Windows 8 - x264 HD 5.0.1 - 2nd Pass

Here we see all of the 6-core parts rise to the top, including Intel's old Gulftown based Core i7-990X. Despite being a few years old at this point, the 990X's 6-core design and relatively high clock speed gives it better performance here than the quad-core Haswell 4770K.

The 4960X manages to be around 30% faster than the old 990X, and is 40% faster than the 4770K. For heavily threaded applications, there's simply no replacement for more cores.

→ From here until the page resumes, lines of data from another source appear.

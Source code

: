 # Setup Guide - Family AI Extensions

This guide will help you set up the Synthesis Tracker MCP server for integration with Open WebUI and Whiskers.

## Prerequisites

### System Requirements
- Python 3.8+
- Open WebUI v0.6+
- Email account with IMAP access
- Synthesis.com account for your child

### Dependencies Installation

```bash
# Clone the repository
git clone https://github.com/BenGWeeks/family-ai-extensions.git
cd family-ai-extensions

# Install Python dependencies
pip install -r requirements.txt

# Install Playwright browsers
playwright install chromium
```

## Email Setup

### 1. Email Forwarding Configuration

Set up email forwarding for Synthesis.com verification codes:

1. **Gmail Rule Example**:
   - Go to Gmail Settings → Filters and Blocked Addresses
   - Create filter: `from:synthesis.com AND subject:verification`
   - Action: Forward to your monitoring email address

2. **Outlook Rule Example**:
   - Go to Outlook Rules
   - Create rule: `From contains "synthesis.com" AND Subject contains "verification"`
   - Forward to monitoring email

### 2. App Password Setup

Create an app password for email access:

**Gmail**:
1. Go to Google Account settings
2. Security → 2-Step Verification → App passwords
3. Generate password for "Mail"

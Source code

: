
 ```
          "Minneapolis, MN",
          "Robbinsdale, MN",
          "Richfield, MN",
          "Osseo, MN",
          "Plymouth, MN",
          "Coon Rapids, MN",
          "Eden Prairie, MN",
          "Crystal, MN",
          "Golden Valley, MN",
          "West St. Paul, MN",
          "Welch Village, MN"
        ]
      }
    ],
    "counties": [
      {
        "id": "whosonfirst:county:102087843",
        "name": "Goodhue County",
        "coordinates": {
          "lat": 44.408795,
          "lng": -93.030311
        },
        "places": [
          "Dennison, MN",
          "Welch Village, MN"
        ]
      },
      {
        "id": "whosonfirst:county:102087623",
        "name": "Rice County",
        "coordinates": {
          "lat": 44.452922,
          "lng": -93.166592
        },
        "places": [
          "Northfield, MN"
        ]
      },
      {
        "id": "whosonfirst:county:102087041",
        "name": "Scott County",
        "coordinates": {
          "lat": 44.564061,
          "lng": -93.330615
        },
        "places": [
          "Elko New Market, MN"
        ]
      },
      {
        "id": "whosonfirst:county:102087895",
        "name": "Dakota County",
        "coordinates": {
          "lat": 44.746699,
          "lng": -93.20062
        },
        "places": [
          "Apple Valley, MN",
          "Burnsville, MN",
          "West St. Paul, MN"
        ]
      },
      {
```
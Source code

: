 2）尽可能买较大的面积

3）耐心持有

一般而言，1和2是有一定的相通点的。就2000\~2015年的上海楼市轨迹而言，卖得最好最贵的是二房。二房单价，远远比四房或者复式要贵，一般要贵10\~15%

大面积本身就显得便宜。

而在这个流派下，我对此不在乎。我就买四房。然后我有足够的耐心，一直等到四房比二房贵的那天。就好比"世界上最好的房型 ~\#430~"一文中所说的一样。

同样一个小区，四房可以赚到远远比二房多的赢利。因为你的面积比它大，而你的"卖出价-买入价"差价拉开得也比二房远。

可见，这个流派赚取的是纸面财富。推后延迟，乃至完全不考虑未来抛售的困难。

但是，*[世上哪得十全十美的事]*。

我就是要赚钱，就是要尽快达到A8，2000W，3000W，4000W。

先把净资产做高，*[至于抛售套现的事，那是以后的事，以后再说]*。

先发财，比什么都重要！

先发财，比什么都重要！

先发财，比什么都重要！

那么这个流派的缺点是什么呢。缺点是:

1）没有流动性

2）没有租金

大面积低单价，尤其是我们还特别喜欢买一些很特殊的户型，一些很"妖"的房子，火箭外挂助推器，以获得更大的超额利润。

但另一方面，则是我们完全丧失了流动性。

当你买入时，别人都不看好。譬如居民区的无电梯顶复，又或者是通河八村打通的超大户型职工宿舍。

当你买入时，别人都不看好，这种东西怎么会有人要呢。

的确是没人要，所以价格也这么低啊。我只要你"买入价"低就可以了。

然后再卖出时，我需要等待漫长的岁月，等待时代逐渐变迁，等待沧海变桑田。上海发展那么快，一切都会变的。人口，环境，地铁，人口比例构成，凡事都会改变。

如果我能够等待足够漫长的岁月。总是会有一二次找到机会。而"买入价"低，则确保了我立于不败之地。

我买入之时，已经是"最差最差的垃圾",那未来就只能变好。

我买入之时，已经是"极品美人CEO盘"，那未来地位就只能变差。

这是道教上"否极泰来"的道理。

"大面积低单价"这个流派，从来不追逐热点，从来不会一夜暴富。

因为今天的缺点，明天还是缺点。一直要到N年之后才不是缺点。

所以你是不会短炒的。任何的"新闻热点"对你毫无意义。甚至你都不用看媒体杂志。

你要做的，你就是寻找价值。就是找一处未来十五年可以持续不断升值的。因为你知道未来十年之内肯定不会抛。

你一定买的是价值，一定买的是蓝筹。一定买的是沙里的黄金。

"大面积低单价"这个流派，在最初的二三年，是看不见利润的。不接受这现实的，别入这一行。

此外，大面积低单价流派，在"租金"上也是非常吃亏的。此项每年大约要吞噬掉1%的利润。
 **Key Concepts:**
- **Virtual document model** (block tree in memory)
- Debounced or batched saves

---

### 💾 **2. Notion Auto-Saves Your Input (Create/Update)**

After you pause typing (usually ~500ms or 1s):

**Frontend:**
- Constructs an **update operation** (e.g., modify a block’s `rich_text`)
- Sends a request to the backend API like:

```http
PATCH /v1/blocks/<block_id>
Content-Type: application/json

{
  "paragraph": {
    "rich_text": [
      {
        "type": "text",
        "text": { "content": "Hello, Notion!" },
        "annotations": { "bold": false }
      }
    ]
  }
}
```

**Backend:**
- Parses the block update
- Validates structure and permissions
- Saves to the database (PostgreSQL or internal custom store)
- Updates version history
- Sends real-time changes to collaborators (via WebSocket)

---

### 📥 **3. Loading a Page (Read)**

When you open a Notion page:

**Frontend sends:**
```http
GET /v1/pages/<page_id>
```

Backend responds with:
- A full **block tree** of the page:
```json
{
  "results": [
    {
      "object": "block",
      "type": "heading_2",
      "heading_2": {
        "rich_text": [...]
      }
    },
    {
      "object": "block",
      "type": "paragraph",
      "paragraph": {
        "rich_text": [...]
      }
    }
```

Just like I did earlier, I dusted off one of our really old x264 tests so we'd have comparison data to even older CPUs including the Pentium 4 and Penryn based Extreme Edition parts:

x264 HD Encode Test - 1st pass - x264 0.59.819

x264 HD Encode Test - 2nd pass - x264 0.59.819

The 4960X manages to deliver nearly 3x the performance of Intel's flagship from 6 years ago. The Pentium EE 955 comparison is even more insane. IVB-E is basically an order of magnitude faster than the last high-end Pentium 4s to come out of Intel back in 2005.

3D Rendering

Our new POV-Ray benchmark uses the latest beta binary (3.7RC6) and runs through both single and multithreaded versions of the popular raytracing benchmark.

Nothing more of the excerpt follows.